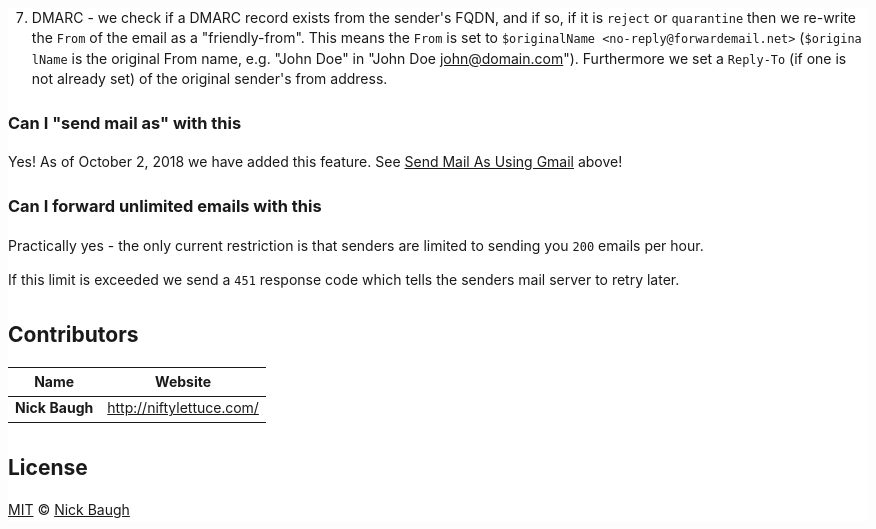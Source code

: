7. DMARC - we check if a DMARC record exists from the sender's FQDN, and if so, if it is `reject` or `quarantine` then we re-write the `From` of the email as a "friendly-from".  This means the `From` is set to `$originalName <no-reply@forwardemail.net>` (`$originalName` is the original From name, e.g. "John Doe" in "John Doe [john@domain.com](mailto:john@domain.com)").  Furthermore we set a `Reply-To` (if one is not already set) of the original sender's from address.

### Can I "send mail as" with this

Yes! As of October 2, 2018 we have added this feature.  See [Send Mail As Using Gmail](#send-mail-as-using-gmail) above!

### Can I forward unlimited emails with this

Practically yes - the only current restriction is that senders are limited to sending you `200` emails per hour.

If this limit is exceeded we send a `451` response code which tells the senders mail server to retry later.


## Contributors

| Name           | Website                    |
| -------------- | -------------------------- |
| **Nick Baugh** | <http://niftylettuce.com/> |


## License

[MIT](LICENSE) © [Nick Baugh](http://niftylettuce.com/)


## 

[npm]: https://www.npmjs.com/

[yarn]: https://yarnpkg.com/

[node]: https://nodejs.org

[nvm]: https://github.com/creationix/nvm

[redis]: https://redis.io/

[brew]: https://brew.sh/

[disposable-email-domains]: https://github.com/ivolo/disposable-email-domains

[ufw]: https://help.ubuntu.com/community/UFW

[pm2]: https://github.com/Unitech/pm2

[spamassassin]: https://spamassassin.apache.org/

[authbind]: https://en.wikipedia.org/wiki/Authbind

[openssl]: https://www.openssl.org/

[gmail-2fa]: https://myaccount.google.com/signinoptions/two-step-verification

» **Goal of the exercise**:
In the lines above, locate the string "Nick". Copy every line where it occurs.

» **Exercise answer**:
| **Nick Baugh** | <http://niftylettuce.com/> |
[MIT](LICENSE) © [Nick Baugh](http://niftylettuce.com/)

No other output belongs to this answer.